In a further embodiment of the fog production unit for a vehicle, the disinfectant liquid is pumpable by means of a pump to a mixing means, wherein the mixing means are configured to receive the fogging medium and the disinfectant liquid and to provide the mixed liquid to the fogging nozzle. The mixing means can be implemented as a relatively simple Y- or T-shaped tubing piece, wherein a stream of fogging medium such as water is supplied and another stream of disinfectant agent is supplied, but may also be implemented with an active mixing component, for example by a rotor in a buffer container, by a cyclone in the tubing or any suitable mixer.

In a further embodiment of the fog production unit for a vehicle, the fog production unit further comprises a dosing control means for controlling the amount of disinfectant liquid in relation to the amount of fogging medium. In some applications the ratio of the mix between fogging medium (such as water) and the disinfectant liquid is important for a correct disinfection operation. In those cases the fog production unit may comprise dosing control means. Such dosing control means may comprise separate pumps for both containers, or a single pump in combination with a controlled valve to control the amount of liquid from each container.

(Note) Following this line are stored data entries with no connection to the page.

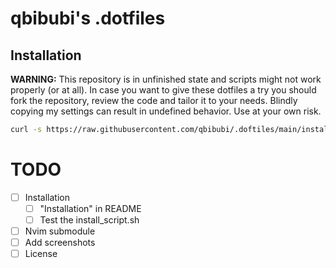 # qbibubi's .dotfiles

## Installation

**WARNING:** This repository is in unfinished state and scripts might not work properly (or at all). In case you want to give these dotfiles a try you should fork the repository, review the code and tailor it to your needs. Blindly copying my settings can result in undefined behavior. Use at your own risk.

```bash
curl -s https://raw.githubusercontent.com/qbibubi/.doftiles/main/install | /usr/bin/bash
```


# TODO

- [ ] Installation
    - [ ] "Installation" in README
    - [ ] Test the install_script.sh
- [ ] Nvim submodule
- [ ] Add screenshots
- [ ] License
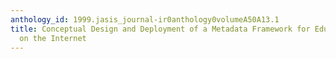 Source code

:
 ```yaml
---
anthology_id: 1999.jasis_journal-ir0anthology0volumeA50A13.1
title: Conceptual Design and Deployment of a Metadata Framework for Educational Resources
  on the Internet
---
```

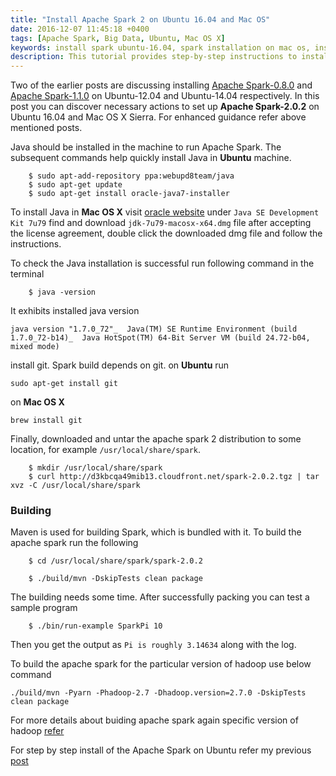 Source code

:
 ```yaml
---
title: "Install Apache Spark 2 on Ubuntu 16.04 and Mac OS"
date: 2016-12-07 11:45:18 +0400
tags: [Apache Spark, Big Data, Ubuntu, Mac OS X]
keywords: install spark ubuntu-16.04, spark installation on mac os, installing spark on linux, installing apache spark 2.0, spark-2.0.2 installation, apache spark 2 installation on unix, install spark in ubuntu Mac OS X, how to install apache spark 2, apache spark cluster on Mac OS X, install spark ubuntu 16.04, spark on OS X Yosemite, install spark on Ubuntu server, spark ubuntu LTS install, spark-2 setup tutorial, spark 2 single machine, spark 2 setup ubuntu machine
description: This tutorial provides step-by-step instructions to install and set up Apache Spark 2.0 on Ubuntu 16.04 and Mac OS X Sierra. It covers the installation of Java and Git, as well as the process of downloading and untarring the Apache Spark distribution. The tutorial also includes instructions for building Spark using Maven and a sample program to test the installation.
---
```

Two of the earlier posts are discussing installing [Apache Spark-0.8.0](/blog/2013/11/26/installing-apache-spark-on-ubuntu-1204/) and [Apache Spark-1.1.0](/blog/2014/10/31/install-apache-spark-on-ubuntu-14-dot-04/) on Ubuntu-12.04 and Ubuntu-14.04 respectively. In this post you can discover necessary actions to set up **Apache Spark-2.0.2** on Ubuntu 16.04 and Mac OS X Sierra. For enhanced guidance refer above mentioned posts.
<!--more--> 

Java should be installed in the machine to run Apache Spark. The subsequent commands help quickly install Java in **Ubuntu** machine.
```
	$ sudo apt-add-repository ppa:webupd8team/java
	$ sudo apt-get update
	$ sudo apt-get install oracle-java7-installer
```

To install Java in **Mac OS X** visit [oracle website](http://www.oracle.com/technetwork/java/javase/downloads/jdk7-downloads-1880260.html
) under `Java SE Development Kit 7u79` find and download `jdk-7u79-macosx-x64.dmg` file after accepting the license agreement, double click the downloaded dmg file and follow the instructions.

To check the Java installation is successful run following command in the terminal
```
	$ java -version
```
It exhibits installed java version

`
java version "1.7.0_72"_ 
Java(TM) SE Runtime Environment (build 1.7.0_72-b14)_ 
Java HotSpot(TM) 64-Bit Server VM (build 24.72-b04, mixed mode)
`

install git. Spark build depends on git. 
on **Ubuntu** run 
```
sudo apt-get install git
```
on **Mac OS X**
```
brew install git
```

Finally, downloaded and untar the apache spark 2 distribution to some location, for example `/usr/local/share/spark`.
```
	$ mkdir /usr/local/share/spark
	$ curl http://d3kbcqa49mib13.cloudfront.net/spark-2.0.2.tgz | tar xvz -C /usr/local/share/spark
```
### Building

Maven is used for building Spark, which is bundled with it. To build the apache spark run the following
```
	$ cd /usr/local/share/spark/spark-2.0.2

	$ ./build/mvn -DskipTests clean package
```
The building needs some time. After successfully packing you can test a sample program
```
	$ ./bin/run-example SparkPi 10
```
Then you get the output as `Pi is roughly 3.14634` along with the log. 

To build the apache spark for the particular version of hadoop use below command

```
./build/mvn -Pyarn -Phadoop-2.7 -Dhadoop.version=2.7.0 -DskipTests clean package
```
For more details about buiding apache spark again specific version of hadoop [refer](http://spark.apache.org/docs/latest/building-spark.html#specifying-the-hadoop-version) 

For step by step install of the Apache Spark on Ubuntu refer my previous [post](/blog/2014/10/31/install-apache-spark-on-ubuntu-14-dot-04/)

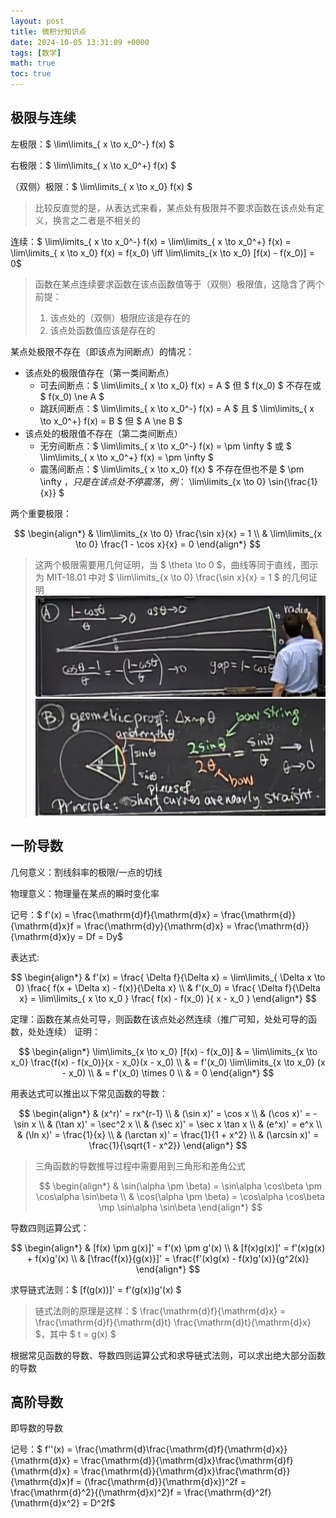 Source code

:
 ```yaml
---
layout: post
title: 微积分知识点
date: 2024-10-05 13:31:09 +0000
tags: [数学]
math: true
toc: true
---
```


## 极限与连续

左极限：$ \lim\limits_{ x \to x_0^-} f(x) $

右极限：$ \lim\limits_{ x \to x_0^+} f(x) $

（双侧）极限：$ \lim\limits_{ x \to x_0} f(x) $

> 比较反直觉的是，从表达式来看，某点处有极限并不要求函数在该点处有定义，换言之二者是不相关的

连续：$ \lim\limits_{ x \to x_0^-} f(x) = \lim\limits_{ x \to x_0^+} f(x) = \lim\limits_{ x \to x_0} f(x) = f(x_0) \iff \lim\limits_{x \to x_0} [f(x) - f(x_0)] = 0$

> 函数在某点连续要求函数在该点函数值等于（双侧）极限值，这隐含了两个前提：
> 1. 该点处的（双侧）极限应该是存在的
> 2. 该点处函数值应该是存在的

某点处极限不存在（即该点为间断点）的情况：

- 该点处的极限值存在（第一类间断点）
  - 可去间断点：$ \lim\limits_{ x \to x_0} f(x) = A $ 但 $ f(x_0) $ 不存在或 $ f(x_0) \ne A $
  - 跳跃间断点：$ \lim\limits_{ x \to x_0^-} f(x) = A $ 且 $ \lim\limits_{ x \to x_0^+} f(x) = B $ 但 $ A \ne B $
- 该点处的极限值不存在（第二类间断点）
  - 无穷间断点：$ \lim\limits_{ x \to x_0^-} f(x) = \pm \infty $ 或 $ \lim\limits_{ x \to x_0^+} f(x) = \pm \infty $
  - 震荡间断点：$ \lim\limits_{ x \to x_0} f(x) $ 不存在但也不是 $ \pm \infty $，只是在该点处不停震荡，例：$ \lim\limits_{x \to 0} \sin{\frac{1}{x}} $

两个重要极限：

$$
\begin{align*}
    & \lim\limits_{x \to 0} \frac{\sin x}{x} = 1 \\
    & \lim\limits_{x \to 0} \frac{1 - \cos x}{x} = 0
\end{align*}
$$

> 这两个极限需要用几何证明，当 $ \theta \to 0 $，曲线等同于直线，图示为 MIT-18.01 中对 $ \lim\limits_{x \to 0} \frac{\sin x}{x} = 1 $ 的几何证明
> ![alt text](../assets/img/lim_cosx_proof.png)
> ![alt text](../assets/img/lim_sinx_proof.png)

## 一阶导数

几何意义：割线斜率的极限/一点的切线

物理意义：物理量在某点的瞬时变化率

记号：$ f'(x) = \frac{\mathrm{d}f}{\mathrm{d}x} = \frac{\mathrm{d}}{\mathrm{d}x}f = \frac{\mathrm{d}y}{\mathrm{d}x} = \frac{\mathrm{d}}{\mathrm{d}x}y = Df = Dy$

表达式:

$$
\begin{align*}
    & f'(x) = \frac{ \Delta f}{\Delta x} = \lim\limits_{ \Delta x \to 0} \frac{ f(x + \Delta x) - f(x)}{\Delta x} \\
    & f'(x_0) = \frac{ \Delta f}{\Delta x} = \lim\limits_{ x \to x_0 } \frac{ f(x) - f(x_0) }{ x - x_0 } 
\end{align*}
$$

定理：函数在某点处可导，则函数在该点处必然连续（推广可知，处处可导的函数，处处连续）
证明：

$$
\begin{align*}
    \lim\limits_{x \to x_0} [f(x) - f(x_0)]
    & = \lim\limits_{x \to x_0} \frac{f(x) - f(x_0)}{x - x_0}(x - x_0) \\
    & = f'(x_0) \lim\limits_{x \to x_0} (x - x_0) \\
    & = f'(x_0) \times 0 \\
    & = 0
\end{align*}
$$

用表达式可以推出以下常见函数的导数：

$$
\begin{align*}
    & (x^r)' = rx^{r-1} \\
    & (\sin x)' = \cos x \\
    & (\cos x)' = - \sin x \\
    & (\tan x)' = \sec^2 x \\
    & (\sec x)' = \sec x \tan x \\
    & (e^x)' = e^x \\
    & (\ln x)' = \frac{1}{x} \\
    & (\arctan x)' = \frac{1}{1 + x^2} \\
    & (\arcsin x)' = \frac{1}{\sqrt{1 - x^2}}
\end{align*}
$$

> 三角函数的导数推导过程中需要用到三角形和差角公式
> 
> $$
> \begin{align*}
>    & \sin(\alpha \pm \beta) = \sin\alpha \cos\beta \pm \cos\alpha \sin\beta \\
>    & \cos(\alpha \pm \beta) = \cos\alpha \cos\beta \mp \sin\alpha \sin\beta
> \end{align*}
> $$

导数四则运算公式：

$$
\begin{align*}
    & [f(x) \pm g(x)]' = f'(x) \pm g'(x) \\
    & [f(x)g(x)]' = f'(x)g(x) + f(x)g'(x) \\
    & [\frac{f(x)}{g(x)}]' = \frac{f'(x)g(x) - f(x)g'(x)}{g^2(x)}
\end{align*}
$$

求导链式法则：$ [f(g(x))]' = f'(g(x))g'(x) $

> 链式法则的原理是这样：$ \frac{\mathrm{d}f}{\mathrm{d}x} = \frac{\mathrm{d}f}{\mathrm{d}t} \frac{\mathrm{d}t}{\mathrm{d}x} $，其中 $ t = g(x) $

根据常见函数的导数、导数四则运算公式和求导链式法则，可以求出绝大部分函数的导数

## 高阶导数

即导数的导数

记号：$ f''(x) = \frac{\mathrm{d}\frac{\mathrm{d}f}{\mathrm{d}x}}{\mathrm{d}x} = \frac{\mathrm{d}}{\mathrm{d}x}\frac{\mathrm{d}f}{\mathrm{d}x} = \frac{\mathrm{d}}{\mathrm{d}x}\frac{\mathrm{d}}{\mathrm{d}x}f = (\frac{\mathrm{d}}{\mathrm{d}x})^2f = \frac{\mathrm{d}^2}{(\mathrm{d}x)^2}f = \frac{\mathrm{d}^2f}{\mathrm{d}x^2} = D^2f$


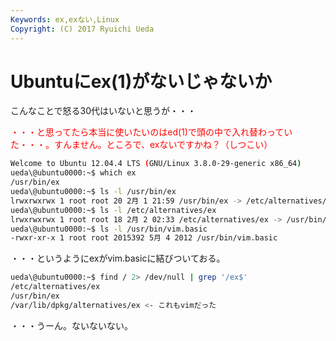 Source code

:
 ```yaml
---
Keywords: ex,exない,Linux
Copyright: (C) 2017 Ryuichi Ueda
---
```


# <!--:ja-->Ubuntuにex(1)がないじゃないか<!--:-->
<!--:ja-->こんなことで怒る30代はいないと思うが・・・

<span style="color:red">・・・と思ってたら本当に使いたいのはed(1)で頭の中で入れ替わっていた・・・。すんません。ところで、exないですかね？（しつこい）</span>

```bash
Welcome to Ubuntu 12.04.4 LTS (GNU/Linux 3.8.0-29-generic x86_64)
ueda\@ubuntu0000:~$ which ex
/usr/bin/ex
ueda\@ubuntu0000:~$ ls -l /usr/bin/ex
lrwxrwxrwx 1 root root 20 2月 1 21:59 /usr/bin/ex -> /etc/alternatives/ex
ueda\@ubuntu0000:~$ ls -l /etc/alternatives/ex
lrwxrwxrwx 1 root root 18 2月 2 02:33 /etc/alternatives/ex -> /usr/bin/vim.basic
ueda\@ubuntu0000:~$ ls -l /usr/bin/vim.basic 
-rwxr-xr-x 1 root root 2015392 5月 4 2012 /usr/bin/vim.basic
```

<!--:--><!--more--><!--:ja-->

・・・というようにexがvim.basicに結びついておる。

```bash
ueda\@ubuntu0000:~$ find / 2> /dev/null | grep '/ex$' 
/etc/alternatives/ex
/usr/bin/ex
/var/lib/dpkg/alternatives/ex <- これもvimだった
```

・・・うーん。ないないない。<!--:-->
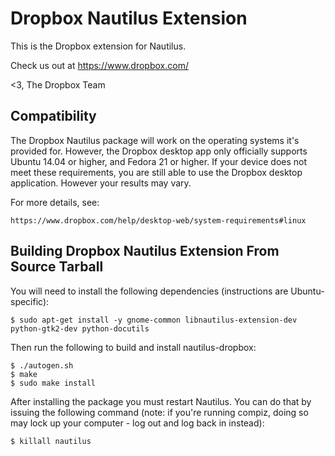 # Dropbox Nautilus Extension

This is the Dropbox extension for Nautilus.

Check us out at https://www.dropbox.com/

<3,
The Dropbox Team

## Compatibility

The Dropbox Nautilus package will work on the operating systems it's provided
for. However, the Dropbox desktop app only officially supports Ubuntu 14.04 or
higher, and Fedora 21 or higher. If your device does not meet these requirements,
you are still able to use the Dropbox desktop application. However your results
may vary.

For more details, see:

    https://www.dropbox.com/help/desktop-web/system-requirements#linux


## Building Dropbox Nautilus Extension From Source Tarball

You will need to install the following dependencies (instructions are Ubuntu-specific):

```
$ sudo apt-get install -y gnome-common libnautilus-extension-dev python-gtk2-dev python-docutils
```

Then run the following to build and install nautilus-dropbox:
```
$ ./autogen.sh
$ make
$ sudo make install
```

After installing the package you must restart Nautilus. You can do that by issuing the following command (note: if you're running compiz, doing so may lock up your computer - log out and log back in instead):

```
$ killall nautilus
```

In an embodiment of the fog production unit for a vehicle, it further comprises activation means to activate the fog production unit. Activation means may comprise an automated activation by means that activates the operation at certain intervals or at certain events such as after loading or unloading, but could also be triggered by environmental parameters sensed such as humidity, temperature, detection of pollution or other events. Alternatively or in addition the activation means may comprise manual activation means such as buttons, switches and the like. Alternatively or in addition the activation means may also be implemented remotely by means of communication means, such that a fleet of multiple vehicles may be activated concurrently such that a fleet of multiple vehicles can be controlled by a central controller e.g. at the transporters head quarters.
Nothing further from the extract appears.